=== PROBLEM DESCRIPTION ===
From the top of the entries, reproduce each line exactly, stopping after the line that contains "- New memory mapping report tools". Omit pictures.
##### RECORD SET #####
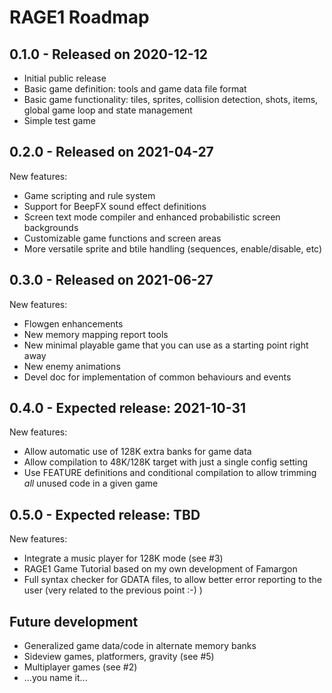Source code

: # RAGE1 Roadmap

## 0.1.0 - Released on 2020-12-12

- Initial public release
- Basic game definition: tools and game data file format
- Basic game functionality: tiles, sprites, collision detection, shots,
  items, global game loop and state management
- Simple test game

## 0.2.0 - Released on 2021-04-27

New features:

- Game scripting and rule system
- Support for BeepFX sound effect definitions
- Screen text mode compiler and enhanced probabilistic screen backgrounds
- Customizable game functions and screen areas
- More versatile sprite and btile handling (sequences, enable/disable, etc)

## 0.3.0 - Released on 2021-06-27

New features:

- Flowgen enhancements
- New memory mapping report tools
- New minimal playable game that you can use as a starting point right away
- New enemy animations
- Devel doc for implementation of common behaviours and events

## 0.4.0 - Expected release: 2021-10-31

New features:

- Allow automatic use of 128K extra banks for game data
- Allow compilation to 48K/128K target with just a single config setting
- Use FEATURE definitions and conditional compilation to allow trimming
  _all_ unused code in a given game

## 0.5.0 - Expected release: TBD

New features:

- Integrate a music player for 128K mode (see #3)
- RAGE1 Game Tutorial based on my own development of Famargon
- Full syntax checker for GDATA files, to allow better error reporting to
  the user (very related to the previous point :-) )

## Future development

- Generalized game data/code in alternate memory banks
- Sideview games, platformers, gravity (see #5)
- Multiplayer games (see #2)
- ...you name it...

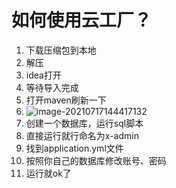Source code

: # 如何使用云工厂？

1. 下载压缩包到本地
2. 解压
3. idea打开
4. 等待导入完成
5. 打开maven刷新一下
6. ![image-20210717144417132](C:\Users\86130\AppData\Roaming\Typora\typora-user-images\image-20210717144417132.png)
7. 创建一个数据库，运行sql脚本
8. 直接运行就行命名为x-admin
9. 找到application.yml文件
10. 按照你自己的数据库修改账号、密码
11. 运行就ok了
#####
=== OUTPUT FOR THIS TASK ===
Source code

: # RAGE1 Roadmap

## 0.1.0 - Released on 2020-12-12

- Initial public release
- Basic game definition: tools and game data file format
- Basic game functionality: tiles, sprites, collision detection, shots,
  items, global game loop and state management
- Simple test game

## 0.2.0 - Released on 2021-04-27

New features:

- Game scripting and rule system
- Support for BeepFX sound effect definitions
- Screen text mode compiler and enhanced probabilistic screen backgrounds
- Customizable game functions and screen areas
- More versatile sprite and btile handling (sequences, enable/disable, etc)

## 0.3.0 - Released on 2021-06-27

New features:

- Flowgen enhancements
- New memory mapping report tools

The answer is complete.